- Born: 1908 Washington, DC
- Died: 2002 (aged 93–94) Litchfield, CT
- Education: Howard University, Washington, DC Hunter College, New York, NY Columbia University, New York, NY

= Louise E. Jefferson =

African-American artist, graphic designer, publishing director

Louise E. Jefferson (1908–2002) was an American artist.

== Education ==
After attending public schools in Washington DC, Jefferson began her artistic education taking lessons at Howard University before moving to New York City in 1935. She attended Hunter College, which in the first half of the 20th century had the third highest enrollment of African American women in United States colleges and universities that were not dedicated solely to African American Studies. While there, she studied art composition, design, and lithography. From Hunter, Jefferson moved on to study graphic arts and printing practices at Columbia University.

== Artistic career ==
Following her studies at Columbia University, Jefferson began her artistic career designing posters for the YWCA (Young Women's Christian Association) in New York City, and found freelance work for Friendship Press. By 1942, she was the publishing company's artistic director, overseeing all aspects of its book productions. She was the first African American to hold a director's position in the publishing industry. Jefferson additionally did freelance work for the major publishing companies Doubleday, Macmillan, and Viking, as well as the academic presses of Columbia University, Oxford University, Rutgers University, and Syracuse University. Jefferson designed illustrations of black and white children for the songbook We Sing America. In 1936, then governor of Georgia, Eugene Talmadge, ordered copies of the songbook burned. Her lithographs were exhibited in museums around the country under the auspices of the Harmon Foundation, an organization known for supporting and exhibiting the works of African Americans from the 1920s until the 1960s.
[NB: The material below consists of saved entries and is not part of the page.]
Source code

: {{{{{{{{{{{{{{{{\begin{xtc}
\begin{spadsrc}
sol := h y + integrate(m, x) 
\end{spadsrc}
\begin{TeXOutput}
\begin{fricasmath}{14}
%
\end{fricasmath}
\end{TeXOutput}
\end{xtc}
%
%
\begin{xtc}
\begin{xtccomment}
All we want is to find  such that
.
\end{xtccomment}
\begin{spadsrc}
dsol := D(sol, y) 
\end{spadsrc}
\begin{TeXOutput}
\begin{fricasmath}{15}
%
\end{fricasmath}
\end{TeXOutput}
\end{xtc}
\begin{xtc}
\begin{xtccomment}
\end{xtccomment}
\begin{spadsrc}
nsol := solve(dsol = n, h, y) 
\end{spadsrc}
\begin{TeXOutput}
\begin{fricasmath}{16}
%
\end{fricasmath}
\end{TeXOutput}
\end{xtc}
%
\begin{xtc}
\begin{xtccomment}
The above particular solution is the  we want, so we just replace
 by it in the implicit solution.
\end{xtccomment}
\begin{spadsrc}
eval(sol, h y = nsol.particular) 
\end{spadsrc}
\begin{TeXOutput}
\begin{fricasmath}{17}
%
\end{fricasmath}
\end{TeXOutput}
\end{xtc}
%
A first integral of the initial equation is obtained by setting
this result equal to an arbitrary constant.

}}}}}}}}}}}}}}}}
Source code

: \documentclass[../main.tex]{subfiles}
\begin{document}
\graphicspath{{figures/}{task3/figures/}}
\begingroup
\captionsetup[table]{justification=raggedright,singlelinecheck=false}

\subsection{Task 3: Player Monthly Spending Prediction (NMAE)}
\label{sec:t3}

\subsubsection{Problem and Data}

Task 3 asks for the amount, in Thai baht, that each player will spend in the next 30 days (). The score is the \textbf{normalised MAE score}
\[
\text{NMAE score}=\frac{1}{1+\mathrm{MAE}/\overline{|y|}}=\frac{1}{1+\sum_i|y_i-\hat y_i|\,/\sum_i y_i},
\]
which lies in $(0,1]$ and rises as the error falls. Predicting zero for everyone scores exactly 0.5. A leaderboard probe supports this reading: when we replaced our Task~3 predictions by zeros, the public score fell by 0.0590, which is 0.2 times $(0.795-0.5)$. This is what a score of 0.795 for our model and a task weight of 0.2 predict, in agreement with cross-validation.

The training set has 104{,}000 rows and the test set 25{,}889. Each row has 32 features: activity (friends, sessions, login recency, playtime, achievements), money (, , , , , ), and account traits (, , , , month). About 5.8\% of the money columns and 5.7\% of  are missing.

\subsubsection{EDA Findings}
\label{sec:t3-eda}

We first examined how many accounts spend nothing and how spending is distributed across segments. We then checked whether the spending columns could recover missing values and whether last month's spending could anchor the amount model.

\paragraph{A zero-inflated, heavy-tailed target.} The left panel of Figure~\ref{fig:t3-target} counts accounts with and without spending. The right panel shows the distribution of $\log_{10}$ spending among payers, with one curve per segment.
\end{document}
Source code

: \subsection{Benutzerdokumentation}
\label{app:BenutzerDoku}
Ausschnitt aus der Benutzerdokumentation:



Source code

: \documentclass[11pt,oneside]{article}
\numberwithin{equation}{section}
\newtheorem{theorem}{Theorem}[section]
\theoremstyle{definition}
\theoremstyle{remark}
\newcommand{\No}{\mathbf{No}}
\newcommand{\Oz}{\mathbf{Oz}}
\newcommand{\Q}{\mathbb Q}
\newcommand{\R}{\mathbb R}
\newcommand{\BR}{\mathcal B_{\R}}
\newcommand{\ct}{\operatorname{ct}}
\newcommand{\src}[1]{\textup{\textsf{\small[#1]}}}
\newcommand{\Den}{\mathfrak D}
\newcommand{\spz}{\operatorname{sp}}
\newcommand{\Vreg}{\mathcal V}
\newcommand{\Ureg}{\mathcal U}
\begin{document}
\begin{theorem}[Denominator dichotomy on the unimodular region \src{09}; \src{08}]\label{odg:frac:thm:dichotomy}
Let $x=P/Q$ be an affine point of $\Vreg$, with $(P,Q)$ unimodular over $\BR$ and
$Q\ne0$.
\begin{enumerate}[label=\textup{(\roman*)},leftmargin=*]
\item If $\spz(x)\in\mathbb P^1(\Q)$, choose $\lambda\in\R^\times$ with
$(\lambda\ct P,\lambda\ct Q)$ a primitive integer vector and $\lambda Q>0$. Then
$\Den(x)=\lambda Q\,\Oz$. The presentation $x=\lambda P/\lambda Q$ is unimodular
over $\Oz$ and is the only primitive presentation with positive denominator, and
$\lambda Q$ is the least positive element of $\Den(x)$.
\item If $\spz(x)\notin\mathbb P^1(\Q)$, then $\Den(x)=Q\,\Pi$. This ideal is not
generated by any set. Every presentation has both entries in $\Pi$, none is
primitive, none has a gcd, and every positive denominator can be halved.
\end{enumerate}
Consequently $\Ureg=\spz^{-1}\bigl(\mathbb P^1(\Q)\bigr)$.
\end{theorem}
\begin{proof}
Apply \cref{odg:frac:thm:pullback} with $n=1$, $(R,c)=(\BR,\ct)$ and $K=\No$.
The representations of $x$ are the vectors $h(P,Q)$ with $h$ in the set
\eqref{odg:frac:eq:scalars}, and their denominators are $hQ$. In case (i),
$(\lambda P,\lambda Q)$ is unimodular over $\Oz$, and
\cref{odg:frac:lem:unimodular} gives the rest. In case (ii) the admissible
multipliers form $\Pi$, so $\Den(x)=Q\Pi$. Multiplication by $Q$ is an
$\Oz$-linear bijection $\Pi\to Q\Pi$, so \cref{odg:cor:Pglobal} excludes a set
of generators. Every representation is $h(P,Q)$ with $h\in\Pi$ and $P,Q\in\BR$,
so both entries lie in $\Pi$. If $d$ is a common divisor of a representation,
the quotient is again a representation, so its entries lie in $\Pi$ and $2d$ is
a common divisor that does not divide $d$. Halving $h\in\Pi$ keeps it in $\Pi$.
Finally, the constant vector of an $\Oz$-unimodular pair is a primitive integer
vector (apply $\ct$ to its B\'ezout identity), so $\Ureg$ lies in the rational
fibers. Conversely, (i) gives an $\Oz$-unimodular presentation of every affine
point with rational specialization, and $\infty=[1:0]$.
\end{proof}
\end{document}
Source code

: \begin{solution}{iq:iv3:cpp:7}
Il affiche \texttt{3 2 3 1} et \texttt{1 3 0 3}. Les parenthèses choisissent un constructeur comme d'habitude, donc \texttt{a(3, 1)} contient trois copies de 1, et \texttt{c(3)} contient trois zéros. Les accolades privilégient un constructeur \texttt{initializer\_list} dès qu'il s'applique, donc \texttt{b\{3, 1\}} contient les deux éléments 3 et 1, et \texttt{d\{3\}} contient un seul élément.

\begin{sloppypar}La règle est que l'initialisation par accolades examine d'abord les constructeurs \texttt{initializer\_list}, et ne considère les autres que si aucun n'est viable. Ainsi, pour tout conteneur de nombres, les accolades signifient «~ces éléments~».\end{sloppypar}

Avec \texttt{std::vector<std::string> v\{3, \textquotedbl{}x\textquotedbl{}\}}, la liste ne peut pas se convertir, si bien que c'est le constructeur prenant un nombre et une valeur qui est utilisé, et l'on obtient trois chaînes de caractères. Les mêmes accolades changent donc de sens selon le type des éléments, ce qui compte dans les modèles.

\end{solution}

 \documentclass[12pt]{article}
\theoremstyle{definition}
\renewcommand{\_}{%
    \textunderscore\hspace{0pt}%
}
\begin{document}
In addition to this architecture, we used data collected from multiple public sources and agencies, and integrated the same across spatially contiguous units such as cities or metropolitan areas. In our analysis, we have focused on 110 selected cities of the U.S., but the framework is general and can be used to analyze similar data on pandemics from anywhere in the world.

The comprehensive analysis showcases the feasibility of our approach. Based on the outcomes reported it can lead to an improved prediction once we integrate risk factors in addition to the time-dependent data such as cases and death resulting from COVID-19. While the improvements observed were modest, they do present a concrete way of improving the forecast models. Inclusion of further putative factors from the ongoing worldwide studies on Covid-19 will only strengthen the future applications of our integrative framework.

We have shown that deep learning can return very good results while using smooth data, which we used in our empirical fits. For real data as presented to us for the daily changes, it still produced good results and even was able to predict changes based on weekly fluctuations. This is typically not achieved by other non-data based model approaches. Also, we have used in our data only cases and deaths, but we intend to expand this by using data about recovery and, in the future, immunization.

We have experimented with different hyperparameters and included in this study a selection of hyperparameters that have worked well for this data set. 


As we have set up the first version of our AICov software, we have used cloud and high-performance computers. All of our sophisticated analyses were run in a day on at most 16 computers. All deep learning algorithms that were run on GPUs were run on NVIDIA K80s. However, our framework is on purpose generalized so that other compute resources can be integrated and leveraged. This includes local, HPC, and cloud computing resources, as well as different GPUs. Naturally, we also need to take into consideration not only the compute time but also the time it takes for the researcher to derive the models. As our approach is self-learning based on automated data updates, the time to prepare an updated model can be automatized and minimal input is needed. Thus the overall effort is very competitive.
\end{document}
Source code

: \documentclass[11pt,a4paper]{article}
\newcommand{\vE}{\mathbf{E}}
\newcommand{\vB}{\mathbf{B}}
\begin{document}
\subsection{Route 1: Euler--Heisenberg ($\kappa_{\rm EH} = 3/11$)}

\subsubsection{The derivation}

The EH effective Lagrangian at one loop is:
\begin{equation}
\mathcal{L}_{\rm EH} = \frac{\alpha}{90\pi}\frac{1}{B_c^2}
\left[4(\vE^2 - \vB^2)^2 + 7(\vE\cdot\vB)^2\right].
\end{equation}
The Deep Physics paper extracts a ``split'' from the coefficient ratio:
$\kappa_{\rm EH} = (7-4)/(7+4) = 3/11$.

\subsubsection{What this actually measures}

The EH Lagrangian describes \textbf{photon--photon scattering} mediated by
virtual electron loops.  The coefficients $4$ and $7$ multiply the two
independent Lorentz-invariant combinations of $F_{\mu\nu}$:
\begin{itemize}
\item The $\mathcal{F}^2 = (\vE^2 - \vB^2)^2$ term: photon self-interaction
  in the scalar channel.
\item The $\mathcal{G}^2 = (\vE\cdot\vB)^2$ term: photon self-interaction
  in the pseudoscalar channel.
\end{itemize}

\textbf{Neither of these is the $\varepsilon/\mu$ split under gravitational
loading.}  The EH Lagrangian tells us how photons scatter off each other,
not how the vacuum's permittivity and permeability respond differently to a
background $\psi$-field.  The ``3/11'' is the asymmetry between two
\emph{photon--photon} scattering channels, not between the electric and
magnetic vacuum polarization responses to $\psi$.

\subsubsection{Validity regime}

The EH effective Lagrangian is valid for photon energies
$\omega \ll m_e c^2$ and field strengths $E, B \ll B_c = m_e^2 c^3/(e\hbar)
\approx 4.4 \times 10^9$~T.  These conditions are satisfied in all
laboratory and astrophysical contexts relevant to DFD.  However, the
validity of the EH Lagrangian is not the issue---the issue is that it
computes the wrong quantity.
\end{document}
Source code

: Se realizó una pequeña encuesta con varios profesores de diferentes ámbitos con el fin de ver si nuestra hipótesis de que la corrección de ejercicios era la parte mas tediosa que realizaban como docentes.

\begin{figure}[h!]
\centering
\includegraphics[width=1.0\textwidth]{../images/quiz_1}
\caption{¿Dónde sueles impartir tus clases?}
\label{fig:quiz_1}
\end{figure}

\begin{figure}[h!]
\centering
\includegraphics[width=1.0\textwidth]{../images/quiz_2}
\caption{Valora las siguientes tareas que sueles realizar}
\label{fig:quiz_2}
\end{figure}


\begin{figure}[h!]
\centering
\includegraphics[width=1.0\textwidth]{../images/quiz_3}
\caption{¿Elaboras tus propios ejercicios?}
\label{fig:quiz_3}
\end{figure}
In 1960, Jefferson retired from Friendship Press. She would, however, continue to produce work, designing book jacket covers and maps for universities and publishing companies, as well as publicity materials for the 23rd and 26th annual National Urban League Beaux Art Balls, held respectively in 1963 and 1966 at The Waldorf Astoria hotel. Following her retirement, Jefferson embarked on five trips to Africa, where she documented her travels in both illustration and photography. In 1974, The Decorative Arts of Africa was published, which documents her research, photographs, and drawings of her visits to Cameroon, the Democratic Republic of the Congo, Egypt, Gambia, Ghana, Guinea, Liberia, Mali, Niger, Nigeria, Senegal, South Africa, Sudan, Uganda, and Zimbabwe; it contains over three hundred of her illustrations. Jefferson kept an art studio in Litchfield, CT during her later years.

== Cartography ==
While Jefferson was well known as an artist and graphic designer, she created a series of maps between 1930-1940. While working for The Friendship Press, she produced a series of illustrated maps intended for both children and young adult readers. During this time, the maps that Jefferson created highlighted racial disparities, social injustices, and intolerances in the United States. Her maps serve as a powerful combination of visual literacy, vibrant artistic creativity, and also serve as a valuable informative resource readers of the time.

=== Maps ===
- Jefferson, Louise E. Twentieth Century Americans of Negro Lineage, First Edition. The Friendship Press, New York. 1965.
- Jefferson, Louise E. Africa: A Friendship Map. The Friendship Press, New York. 1945.
- Jefferson, Louise E. Indians of the United States of America. The Friendship Press, New York. 1944.
- Jefferson, Louise E. Uprooted people of the U.S.A. The Friendship Press, New York. 1945.
- Jefferson, Louise E. China: A Friendship Map The Friendship Press, New York. 1948.

==Personal life==
Louise E. Jefferson was born in Washington, DC as an only child to parents Louise and Paul Jefferson. Her father, a calligrapher for the United States Treasury Department, encouraged her to draw as a child. She studied art in New York City, where she was active in the African American art scene in Harlem being credited as a founding member of the Harlem Artists Guild. Other notable members of the guild included Augusta Savage, Aaron Douglas, Selma Burke, Gwendolyn Bennett, and Jacob Lawrence. Jefferson was friends with poet and author Langston Hughes, and shared an apartment with civil rights activist Pauli Murray. Jefferson struggled financially in her early New York years before earning a full-time position at Friendship Press, the publishing branch of the National Council of Churches. After Jefferson's retirement from Friendship Press in 1960, she made several trips to Africa, eventually publishing her book The Decorative Arts of Africa in 1974. Jefferson's later years were spent in Litchfield, Connecticut, where she occupied the last few years of her life gardening and entertaining friends. She died in Litchfield in 2002, at the age of 93.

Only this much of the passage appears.